10. Patients must have recovered from all prior therapy-related adverse events (AEs) to ≤ Grade 1 (per Common Terminology Criteria for Adverse Events [CTCAE] v4.03), except for alopecia or vitiligo, prior to Enrollment (tumor resection)

    • Patients with documented ≥ Grade 2 diarrhea or colitis as a result of previous treatment with immune checkpoint inhibitor(s) must have been asymptomatic for at least 6 months and/or had a normal colonoscopy post-immune checkpoint inhibitor treatment, by visual assessment, prior to tumor resection

11. Patients must have a washout period ≥ 28 days from prior anticancer therapy(ies) to the start of the planned NMA-LD preconditioning regimen:

    • Targeted therapy: MEK/BRAF or other targeted agent
    • Chemotherapy
    • Immunotherapy: anti-cytotoxic T lymphocyte-associated antigen 4 (CTLA-4)/anti-PD-1, other monoclonal antibody (mAb), or vaccine
    • Palliative radiation therapy is permitted so long as it does not involve lesions being selected for TIL, or as target or non-target lesions. Washout is not required if all related toxicities have resolved to ≤ Grade 1 as per CTCAE v4.03

12. Patients of childbearing potential or their partners of childbearing potential must be willing to take the appropriate precaution to avoid pregnancy or fathering a child for the duration of the study and practice an approved, highly effective method of birth control during treatment and for 12 months after receiving the last protocol-related therapy

    • Approved methods of birth control are as follows:
    • Combined (estrogen and progesterone containing) hormonal birth control associated with inhibition of ovulation: oral, intravaginal, transdermal
    • Progesterone-only hormonal birth control associated with inhibition of ovulation: oral, injectable, implantable
    • Intrauterine device (IUD)
    • Intrauterine hormone-releasing system (IUS)
    • Bilateral tubal occlusion
    • Vasectomized partner
    • True sexual abstinence when this is in line with the preferred and usual lifestyle of the patient. Periodic abstinence (eg, calendar ovulation, symptothermal, post-ovulation methods) is not acceptable
13. Patients (or legally authorized representative) must have the ability to understand the requirements of the study, have provided written informed consent as evidenced by signature on an ICF approved by an Institutional Review Board/Independent Ethics Committee (IRB/IEC), and agree to abide by the study restrictions and return to the site for the required assessments, including the OS Follow-up Period
14. Patients have provided written authorization for use and disclosure of protected health information

Criteria for Exclusion:

Patients who meet any of the following criteria are not eligible for participation in this study:

1. Patients who have been shown to be BRAF mutation positive (V600), but have not received prior systemic therapy with a BRAF inhibitor alone or a BRAF inhibitor in combination with a MEK inhibitor
2. Patients who have received an organ allograft or prior cell transfer therapy
3. Patients with melanoma of uveal/ocular origin

4. Patients who have a history of hypersensitivity to any component or excipient of LN-144 or other study drugs:

   • NMA-LD preconditioning regimen (cyclophosphamide, mesna, and fludarabine)
   • Antibiotics (ABX) of the aminoglycoside group (ie, streptomycin, gentamicin); except those who are skin-test negative for gentamicin hypersensitivity
   • Any component of the LN-144 infusion product formulation including dimethyl sulfoxide (DMSO), human serum albumin (HSA), IL-2, and dextran-40

5. Patients with symptomatic and/or untreated brain metastases (of any size and any number)

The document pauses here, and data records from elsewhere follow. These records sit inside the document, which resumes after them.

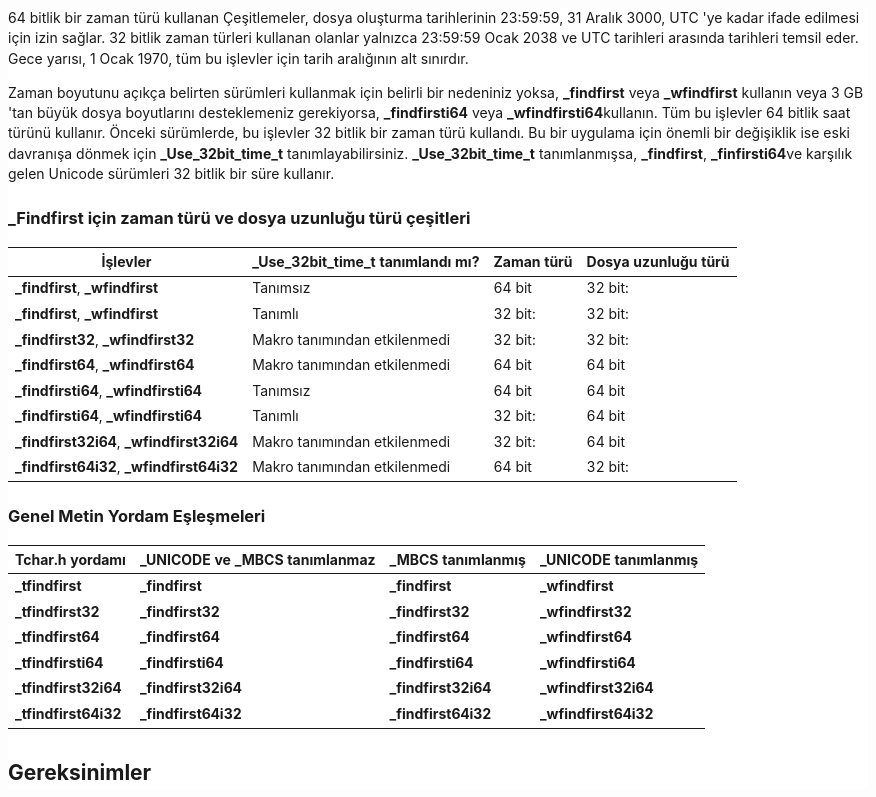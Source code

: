 64 bitlik bir zaman türü kullanan Çeşitlemeler, dosya oluşturma tarihlerinin 23:59:59, 31 Aralık 3000, UTC 'ye kadar ifade edilmesi için izin sağlar. 32 bitlik zaman türleri kullanan olanlar yalnızca 23:59:59 Ocak 2038 ve UTC tarihleri arasında tarihleri temsil eder. Gece yarısı, 1 Ocak 1970, tüm bu işlevler için tarih aralığının alt sınırdır.

Zaman boyutunu açıkça belirten sürümleri kullanmak için belirli bir nedeniniz yoksa, **_findfirst** veya **_wfindfirst** kullanın veya 3 GB 'tan büyük dosya boyutlarını desteklemeniz gerekiyorsa, **_findfirsti64** veya **_wfindfirsti64**kullanın. Tüm bu işlevler 64 bitlik saat türünü kullanır. Önceki sürümlerde, bu işlevler 32 bitlik bir zaman türü kullandı. Bu bir uygulama için önemli bir değişiklik ise eski davranışa dönmek için **_Use_32bit_time_t** tanımlayabilirsiniz. **_Use_32bit_time_t** tanımlanmışsa, **_findfirst**, **_finfirsti64**ve karşılık gelen Unicode sürümleri 32 bitlik bir süre kullanır.

### <a name="time-type-and-file-length-type-variations-of-_findfirst"></a>_Findfirst için zaman türü ve dosya uzunluğu türü çeşitleri

|İşlevler|**_Use_32bit_time_t** tanımlandı mı?|Zaman türü|Dosya uzunluğu türü|
|---------------|----------------------------------|---------------|----------------------|
|**_findfirst**, **_wfindfirst**|Tanımsız|64 bit|32 bit:|
|**_findfirst**, **_wfindfirst**|Tanımlı|32 bit:|32 bit:|
|**_findfirst32**, **_wfindfirst32**|Makro tanımından etkilenmedi|32 bit:|32 bit:|
|**_findfirst64**, **_wfindfirst64**|Makro tanımından etkilenmedi|64 bit|64 bit|
|**_findfirsti64**, **_wfindfirsti64**|Tanımsız|64 bit|64 bit|
|**_findfirsti64**, **_wfindfirsti64**|Tanımlı|32 bit:|64 bit|
|**_findfirst32i64**, **_wfindfirst32i64**|Makro tanımından etkilenmedi|32 bit:|64 bit|
|**_findfirst64i32**, **_wfindfirst64i32**|Makro tanımından etkilenmedi|64 bit|32 bit:|

### <a name="generic-text-routine-mappings"></a>Genel Metin Yordam Eşleşmeleri

|Tchar.h yordamı|_UNICODE ve _MBCS tanımlanmaz|_MBCS tanımlanmış|_UNICODE tanımlanmış|
|---------------------|--------------------------------------|--------------------|-----------------------|
|**_tfindfirst**|**_findfirst**|**_findfirst**|**_wfindfirst**|
|**_tfindfirst32**|**_findfirst32**|**_findfirst32**|**_wfindfirst32**|
|**_tfindfirst64**|**_findfirst64**|**_findfirst64**|**_wfindfirst64**|
|**_tfindfirsti64**|**_findfirsti64**|**_findfirsti64**|**_wfindfirsti64**|
|**_tfindfirst32i64**|**_findfirst32i64**|**_findfirst32i64**|**_wfindfirst32i64**|
|**_tfindfirst64i32**|**_findfirst64i32**|**_findfirst64i32**|**_wfindfirst64i32**|

## <a name="requirements"></a>Gereksinimler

   • Patients with definitively treated brain metastases may be considered for Enrollment, and must be stable for ≥ 14 days prior to beginning the NMA LD preconditioning regimen
6. Patients who are on chronic systemic steroid therapy for any reason
7. Patients who have active medical illness(es) that would pose increased risk for study participation, including: active systemic infections requiring systemic ABX, coagulation disorders, or other active major medical illnesses of the cardiovascular, respiratory, or immune system
8. Patients who have any form of primary immunodeficiency (such as severe combined immunodeficiency disease [SCID] and acquired immunodeficiency syndrome [AIDS])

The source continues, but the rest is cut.